Warum schätzten Gabriel und Habeck es so hoch ein?
Das hat weniger mit dem wichtigen Themenfeld zu tun als mit der unwichtigen Rolle, die das gleichnamige Ressort hier spielt. Andere Ministerien haben auf die ökonomische Zukunft des Landes einen viel größeren Einfluss. Der Kabinettskollege für Arbeit und Soziales etwa verfügt nicht nur über einen ungleich größeren Etat, er hat von den Sozialbeiträgen bis zu den Arbeitszeitregeln auch einen viel größeren Einfluss auf die Standortpolitik. Und der Finanzminister kann als Herrscher übers Geld ohnehin in alles hineinregieren. Der Wirtschaftsminister hingegen durfte schon vor dem Verlust von Kompetenzen ans Finanzministerium nach dem rot-grünen Regierungswechsel 1998 zwar überall mitreden, aber fast nirgends selbst entscheiden.

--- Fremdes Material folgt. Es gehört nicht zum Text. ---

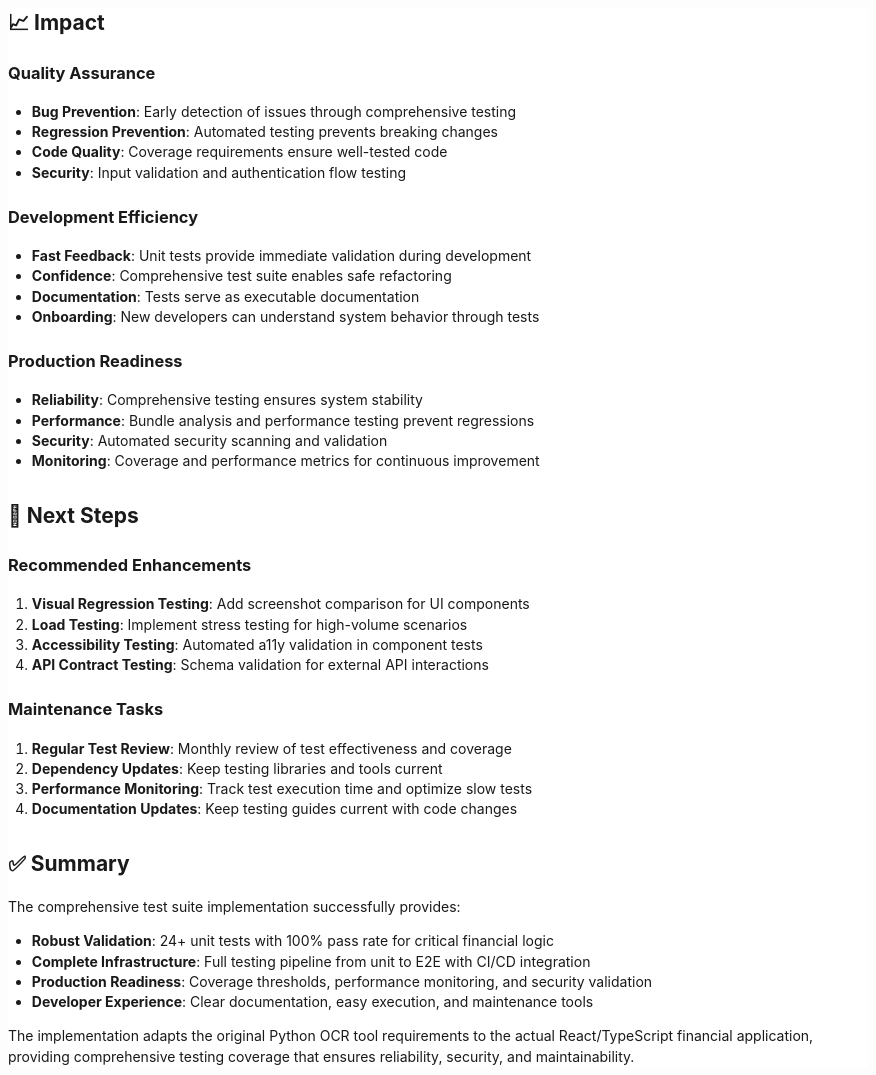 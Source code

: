 ## 📈 Impact

### Quality Assurance
- **Bug Prevention**: Early detection of issues through comprehensive testing
- **Regression Prevention**: Automated testing prevents breaking changes
- **Code Quality**: Coverage requirements ensure well-tested code
- **Security**: Input validation and authentication flow testing

### Development Efficiency  
- **Fast Feedback**: Unit tests provide immediate validation during development
- **Confidence**: Comprehensive test suite enables safe refactoring
- **Documentation**: Tests serve as executable documentation
- **Onboarding**: New developers can understand system behavior through tests

### Production Readiness
- **Reliability**: Comprehensive testing ensures system stability
- **Performance**: Bundle analysis and performance testing prevent regressions
- **Security**: Automated security scanning and validation
- **Monitoring**: Coverage and performance metrics for continuous improvement

## 🚀 Next Steps

### Recommended Enhancements
1. **Visual Regression Testing**: Add screenshot comparison for UI components
2. **Load Testing**: Implement stress testing for high-volume scenarios
3. **Accessibility Testing**: Automated a11y validation in component tests
4. **API Contract Testing**: Schema validation for external API interactions

### Maintenance Tasks
1. **Regular Test Review**: Monthly review of test effectiveness and coverage
2. **Dependency Updates**: Keep testing libraries and tools current
3. **Performance Monitoring**: Track test execution time and optimize slow tests
4. **Documentation Updates**: Keep testing guides current with code changes

## ✅ Summary

The comprehensive test suite implementation successfully provides:

- **Robust Validation**: 24+ unit tests with 100% pass rate for critical financial logic
- **Complete Infrastructure**: Full testing pipeline from unit to E2E with CI/CD integration
- **Production Readiness**: Coverage thresholds, performance monitoring, and security validation
- **Developer Experience**: Clear documentation, easy execution, and maintenance tools

The implementation adapts the original Python OCR tool requirements to the actual React/TypeScript financial application, providing comprehensive testing coverage that ensures reliability, security, and maintainability.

Das mussten auch die beiden politischen Schwergewichte erleben, die in jüngerer Zeit das Haus führten. Da war zum einen der SPD-Vorsitzende Sigmar Gabriel, der 2013 nach dem Ressort griff, um die Wirtschaftskompetenz seiner Partei zu beweisen. Das Ergebnis waren unerquickliche Debatten über Handelsverträge und Rüstungsexporte.
Und der grüne Frontmann Robert Habeck konnte vor allem dort etwas bewegen, wo er klimapolitische Zuständigkeiten aus dem Umweltministerium an sich gezogen hatte, Kompetenzen also, die jetzt womöglich zurückwandern. Die große Rolle, die Habeck beim Abwenden der Energiekrise nach dem russischen Überfall auf die Ukraine spielte, war einer historischen Ausnahme geschuldet. Nachdem er erfolgreich verhindert hatte, dass in Deutschland Lichter und Heizungen ausgingen, begann sein Stern gleich wieder zu sinken.
Erstaunlich bleibt, warum Gabriel und Habeck den Einfluss des Wirtschaftsministeriums überhaupt so hoch einschätzen. Das hat mit Ressortchefs wie Ludwig Erhard zu tun, auch mit Karl Schiller oder Otto Graf Lambsdorff, deren Ruf die Amtszeit überdauerte.
Erhard hatte seinen größten Einfluss allerdings noch unter dem Besatzungsrecht vor 1949. Als Minister konnte er sich gegen den ersten Kanzler Konrad Adenauer selten durchsetzen. Schiller wurde von der eigenen Partei, der SPD, bald nur noch ignoriert. Und Lambsdorffs Wort hatte vor allem deshalb Gewicht, weil er anstelle des weltreisenden Parteichefs Hans-Dietrich Genscher den Koalitionspartner FDP vertrat, nicht so sehr wegen des Ministerpostens an sich.
Seither standen an der Spitze des Hauses oft Politiker, die als nicht ganz satisfaktionsfähig galten, von Martin Bangemann über Michael Glos bis zu Rainer Brüderle. Das trug zu dem Verdacht bei, es müsse nur ein Vollblutpolitiker den Sessel einnehmen, um das Wirtschaftsministerium zu Macht und Einfluss zu führen. Womöglich war das Gegenteil der Fall: Es hatte eben seinen Grund, dass die führenden Parteipolitiker das Amt nicht anstrebten.